米国内無神論者らから、合衆国政府で行う9.11記念式典は公的な式典であるため、いかなる宗教からも自由であるべきだとの意見が高まる中行われた11日の米同時多発テロ事件10周年記念式典では、オバマ米大統領およびルドルフ・ジュリアーニ前ニューヨーク市長は聖書から御言葉を引用し、祈りを捧げた。ブッシュ前大統領もアブラハム・リンカーンが神について述べた文書を引用して演説を行った。
オバマ米大統領は記念式典において旧約聖書詩篇46篇を引用し、「神はわれらの避けど所であり、力であり、苦しむときにそこにある助けです。それゆえ、私たちは恐れません。たとえ、地は変わり山々が海の真ん中に移ろうとも、その水が立ち騒ぎ、あわだっても、その水かさが増して山々が揺れ動いても」と演説の初めに聖書を朗読した。
オバマ米大統領は、ミシェル・オバマ夫人、ブッシュ前大統領およびローラ・ブッシュ夫人とともにグラウンド・ゼロを訪れ、黙とうを捧げた。9.11記念式典が行われる数週間前から、ニューヨーク市長ブルームバーグ氏が記念式典においていかなる宗教指導者も招かず、いかなる宗教的祈りも捧げないとの決断を下していたことに対し、米国中で議論が生じていた。

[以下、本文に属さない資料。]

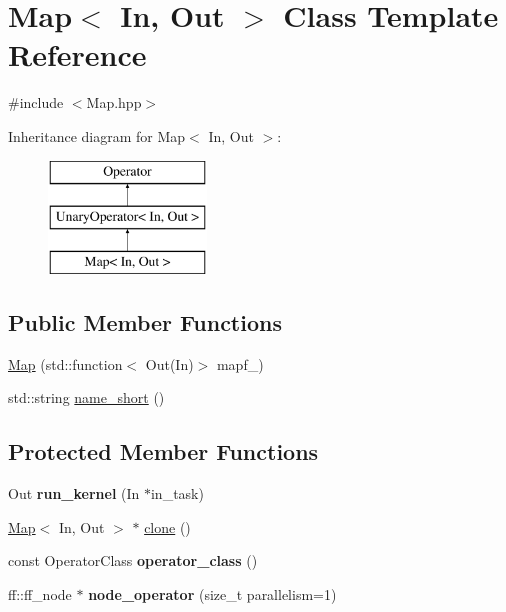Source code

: \hypertarget{class_map}{\section{\-Map$<$ \-In, \-Out $>$ \-Class \-Template \-Reference}
\label{class_map}
}


{\ttfamily \#include $<$\-Map.\-hpp$>$}

\-Inheritance diagram for \-Map$<$ \-In, \-Out $>$\-:\begin{figure}[H]
\begin{center}
\leavevmode
\includegraphics[height=3.000000cm]{class_map}
\end{center}
\end{figure}
\subsection*{\-Public \-Member \-Functions}
\begin{DoxyCompactItemize}
\item 
\hyperlink{class_map_a592d69e973dc2596ab688914fb7f5f65}{\-Map} (std\-::function$<$ \-Out(\-In)$>$ mapf\-\_\-)
\item 
std\-::string \hyperlink{class_map_a0ac45a1807983af02472c0a01994bf61}{name\-\_\-short} ()
\end{DoxyCompactItemize}
\subsection*{\-Protected \-Member \-Functions}
\begin{DoxyCompactItemize}
\item 
\hypertarget{class_map_ae61a30423820caac53954f22c5935580}{\-Out {\bfseries run\-\_\-kernel} (\-In $\ast$in\-\_\-task)}\label{class_map_ae61a30423820caac53954f22c5935580}

\item 
\hyperlink{class_map}{\-Map}$<$ \-In, \-Out $>$ $\ast$ \hyperlink{class_map_a0524200b07c1713bc9f3dd60b372b30c}{clone} ()
\item 
\hypertarget{class_map_a5c9fcf56ffe1fd40d3642bcfc561844a}{const \-Operator\-Class {\bfseries operator\-\_\-class} ()}\label{class_map_a5c9fcf56ffe1fd40d3642bcfc561844a}

\item 
\hypertarget{class_map_ae0cc5feac0abb9c2a7cad61dbf50157e}{ff\-::ff\-\_\-node $\ast$ {\bfseries node\-\_\-operator} (size\-\_\-t parallelism=1)}\label{class_map_ae0cc5feac0abb9c2a7cad61dbf50157e}

\end{DoxyCompactItemize}
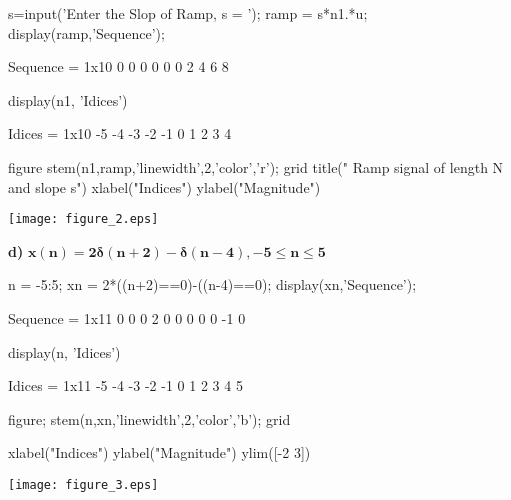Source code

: \documentclass[12pt, onecolumn]{IEEEtran}
\begin{document}
	\begin{matlabcode}
		s=input('Enter the Slop of Ramp, s = ');
		ramp = s*n1.*u;
		display(ramp,'Sequence');
	\end{matlabcode}
	\begin{matlaboutput}
		Sequence = 1x10    
		0     0     0     0     0     0     2     4     6     8
		
	\end{matlaboutput}
	\begin{matlabcode}
		display(n1, 'Idices')
	\end{matlabcode}
	\begin{matlaboutput}
		Idices = 1x10    
		-5    -4    -3    -2    -1     0     1     2     3     4
		
	\end{matlaboutput}
	\begin{matlabcode}
		figure
		stem(n1,ramp,'linewidth',2,'color','r'); grid
		title("  Ramp signal of length N and slope s")
		xlabel("Indices")
		ylabel("Magnitude")
	\end{matlabcode}
	\begin{center}
		\texttt{[image: figure\_2.eps]}
	\end{center}
	
	\begin{par}
		\begin{flushleft}
			\textbf{d)} $\mathbf{x(n)=2\delta (n+2)-\delta(n-4), -5\leq n\leq5}$
		\end{flushleft}
	\end{par}
	
	\begin{matlabcode}
		n = -5:5;
		xn = 2*((n+2)==0)-((n-4)==0); %
		display(xn,'Sequence');
	\end{matlabcode}
	\begin{matlaboutput}
		Sequence = 1x11    
		0     0     0     2     0     0     0     0     0    -1     0
		
	\end{matlaboutput}
	\begin{matlabcode}
		display(n, 'Idices')
	\end{matlabcode}
	\begin{matlaboutput}
		Idices = 1x11    
		-5    -4    -3    -2    -1     0     1     2     3     4     5
		
	\end{matlaboutput}
	\begin{matlabcode}
		figure;
		stem(n,xn,'linewidth',2,'color','b'); grid
		
		xlabel("Indices")
		ylabel("Magnitude")
		ylim([-2 3])
	\end{matlabcode}
	\begin{center}
		\texttt{[image: figure\_3.eps]}
	\end{center}
	
\end{document}
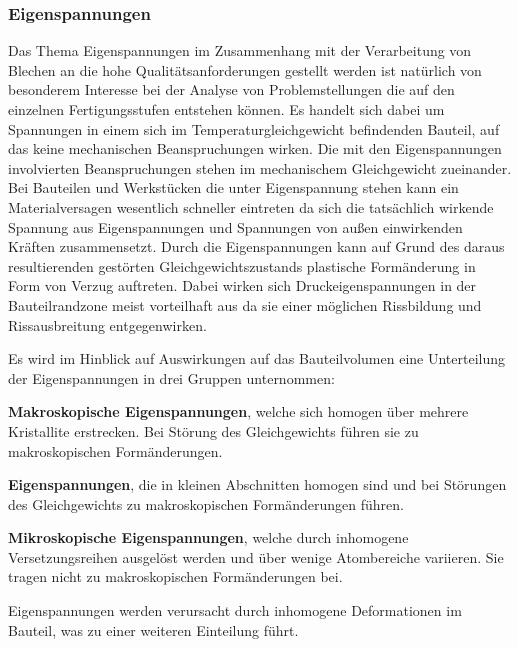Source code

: \documentclass[12pt,a4paper,parskip,twoside,BCOR5mm,headsepline]{scrartcl}
\begin{document}
\begin{description*}
{\subsubsection{Eigenspannungen}
Das Thema Eigenspannungen im Zusammenhang mit der Verarbeitung von Blechen an die hohe Qualitätsanforderungen gestellt werden ist natürlich von besonderem Interesse bei der Analyse von Problemstellungen die auf den einzelnen Fertigungsstufen entstehen können. Es handelt sich dabei um Spannungen in einem sich im Temperaturgleichgewicht befindenden Bauteil, auf das keine mechanischen Beanspruchungen wirken. Die mit den Eigenspannungen involvierten  Beanspruchungen stehen im mechanischem Gleichgewicht zueinander. Bei Bauteilen und Werkstücken die unter Eigenspannung stehen kann ein Materialversagen wesentlich schneller eintreten da sich die tatsächlich wirkende Spannung aus Eigenspannungen und Spannungen von außen einwirkenden Kräften zusammensetzt. Durch die Eigenspannungen kann auf Grund des daraus resultierenden gestörten Gleichgewichtszustands plastische Formänderung in Form von Verzug auftreten.
Dabei wirken sich Druckeigenspannungen in der Bauteilrandzone meist vorteilhaft aus da sie einer möglichen Rissbildung und Rissausbreitung entgegenwirken.


Es wird im Hinblick auf Auswirkungen auf das Bauteilvolumen eine Unterteilung der Eigenspannungen in drei Gruppen unternommen:
\begin{enumerate*}
\item \textbf{Makroskopische Eigenspannungen}, welche sich homogen über mehrere Kristallite erstrecken. Bei Störung des Gleichgewichts führen sie zu makroskopischen Formänderungen.
\item \textbf{Eigenspannungen}, die in kleinen Abschnitten homogen sind und bei Störungen des Gleichgewichts zu makroskopischen Formänderungen führen.
\item \textbf{Mikroskopische Eigenspannungen}, welche durch inhomogene Versetzungsreihen ausgelöst werden und über wenige Atombereiche variieren. Sie tragen nicht zu makroskopischen Formänderungen bei. 


\end{enumerate*}

Eigenspannungen werden verursacht durch inhomogene Deformationen im Bauteil, was zu einer weiteren Einteilung führt.

}
\end{description*}
\end{document}
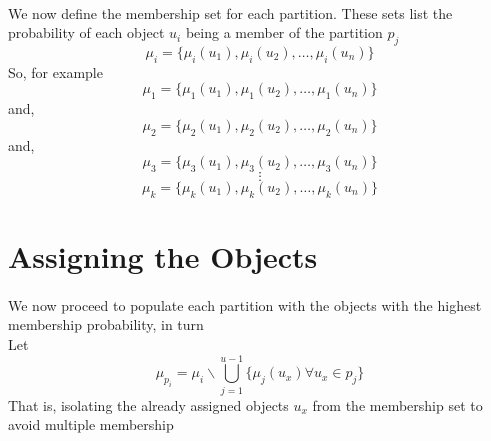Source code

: \documentclass[a4paper,openany]{book}
\begin{document}
			\paragraph{}
				We now define the membership set for each partition. These sets list the probability of each object $u_i$ being a member of the partition $p_j$
				\begin{equation}
					\mu_i = \{ \mu_i(u_1), \mu_i(u_2),\dots,\mu_i(u_n) \}
				\end{equation}
				So, for example
				\begin{equation}
					\mu_1 = \{ \mu_1(u_1), \mu_1(u_2),\dots,\mu_1(u_n) \}
				\end{equation}
				and,
				\begin{equation}
					\mu_2 = \{ \mu_2(u_1), \mu_2(u_2),\dots,\mu_2(u_n) \}
				\end{equation}
				and,
				\begin{equation}
					\mu_3 = \{ \mu_3(u_1), \mu_3(u_2),\dots,\mu_3(u_n) \}
				\end{equation}
				\[
					\vdots
				\]
				\begin{equation}
					\mu_k = \{ \mu_k(u_1), \mu_k(u_2),\dots,\mu_k(u_n) \}
				\end{equation}
		\section{Assigning the Objects}
			\paragraph{}
				We now proceed to populate each partition with the objects with the highest membership probability, in turn \\
				Let
				\begin{equation}
					\mu_{p_i} = \mu_i \backslash \bigcup_{j=1}^{u-1}{ \{ \mu_j(u_x) \forall u_x \in p_j \} }
				\end{equation}
				That is, isolating the already assigned objects $u_x$ from the membership set to avoid multiple membership
\end{document}

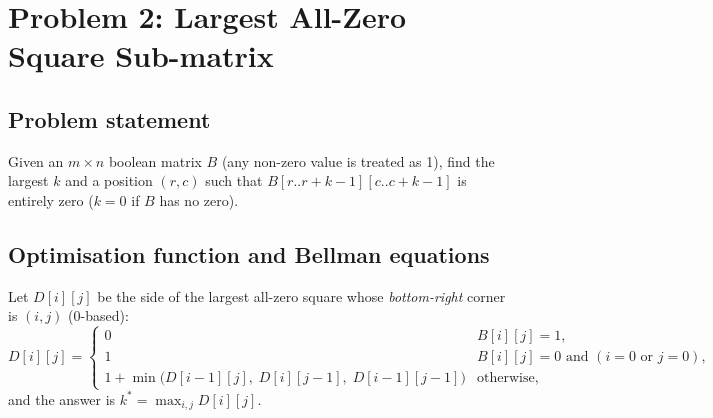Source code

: \documentclass[11pt]{article}
\begin{document}
\clearpage
\section{Problem 2: Largest All-Zero Square Sub-matrix}

\subsection{Problem statement}
Given an $m\times n$ boolean matrix $B$ (any non-zero value is treated as 1),
find the largest $k$ and a position $(r,c)$ such that $B[r..r+k-1][c..c+k-1]$
is entirely zero ($k=0$ if $B$ has no zero).

\subsection{Optimisation function and Bellman equations}
Let $D[i][j]$ be the side of the largest all-zero square whose
\emph{bottom-right} corner is $(i,j)$ (0-based):
\[
D[i][j] = \begin{cases}
0 & B[i][j]=1,\\
1 & B[i][j]=0 \text{ and } (i=0 \text{ or } j=0),\\
1+\min\bigl(D[i-1][j],\; D[i][j-1],\; D[i-1][j-1]\bigr) & \text{otherwise},
\end{cases}
\]
and the answer is $k^\ast=\max_{i,j} D[i][j]$.
\end{document}
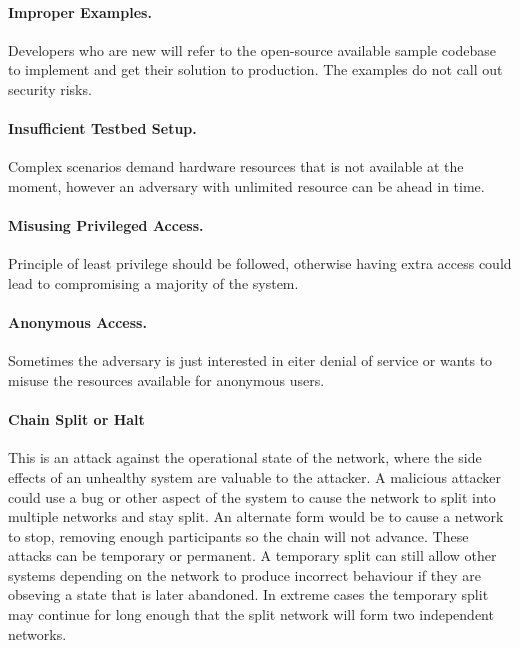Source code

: \paragraph{Improper Examples.} Developers who are new will refer to the open-source available sample codebase to implement and get their solution to production. The examples do not call out security risks.

\paragraph{Insufficient Testbed Setup.} Complex scenarios demand hardware resources that is not available at the moment, however an adversary with unlimited resource can be ahead in time.

\paragraph{Misusing Privileged Access.} Principle of least privilege should be followed, otherwise having extra access could lead to compromising a majority of the system.

\paragraph{Anonymous Access.} Sometimes the adversary is just interested in eiter denial of service or wants to misuse the resources available for anonymous users.

\paragraph{Chain Split or Halt}  This is an attack against the operational state of the network, where the side effects of an unhealthy system are valuable to the attacker.
A malicious attacker could use a bug or other aspect of the system to cause the network to split into multiple networks and stay split.
An alternate form would be to cause a network to stop, removing enough participants so the chain will not advance.
These attacks can be temporary or permanent.
A temporary split can still allow other systems depending on the network to produce incorrect behaviour if they are obseving a state that is later abandoned.
In extreme cases the temporary split may continue for long enough that the split network will form two independent networks.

ブルームバーグ氏の決断にもかかわらず、9.11記念式典は祈りや聖書の御言葉を引用した演説に満ちたものとなった。
ブッシュ前大統領は、記念式典で1864年のアブラハム・リンカーンの文書を読み上げ、「天にまします我らの父が悲しみを和らげ、失ってしまった最愛の人の良い思い出だけを残し、自由の祭壇の上に犠牲された方々がご遺族の方々の誇りとなりますように」と述べた。
ジュリアーニ前ニューヨーク市長は、伝道者の書を引用し、「私たちがこの10年間を通して必要とした見識、その後も必要な見識は『伝道者の書』の神の御言葉にもっとも良く表現されています」と述べ、伝道者の書3章1節から9節を朗読した。ジュリアーニ前市長は「神様が私たちが失ったすべての魂を祝してくださいますように。神様が遺族の方々の心を祝し、また私たちが天で再び結ばれるように導かれ、この国を祝福してくださいますように」と述べて演説を終えた。
オバマ大統領は詩篇46篇のすべてを演説で読み上げ、「『やめよ。わたしこそ神であることを知れ。わたしは国々の間であがめられ、地の上であがめられる。』万軍の主はわれらとともにおられる。ヤコブの神はわれらのとりでである」と述べて演説を締めくくった。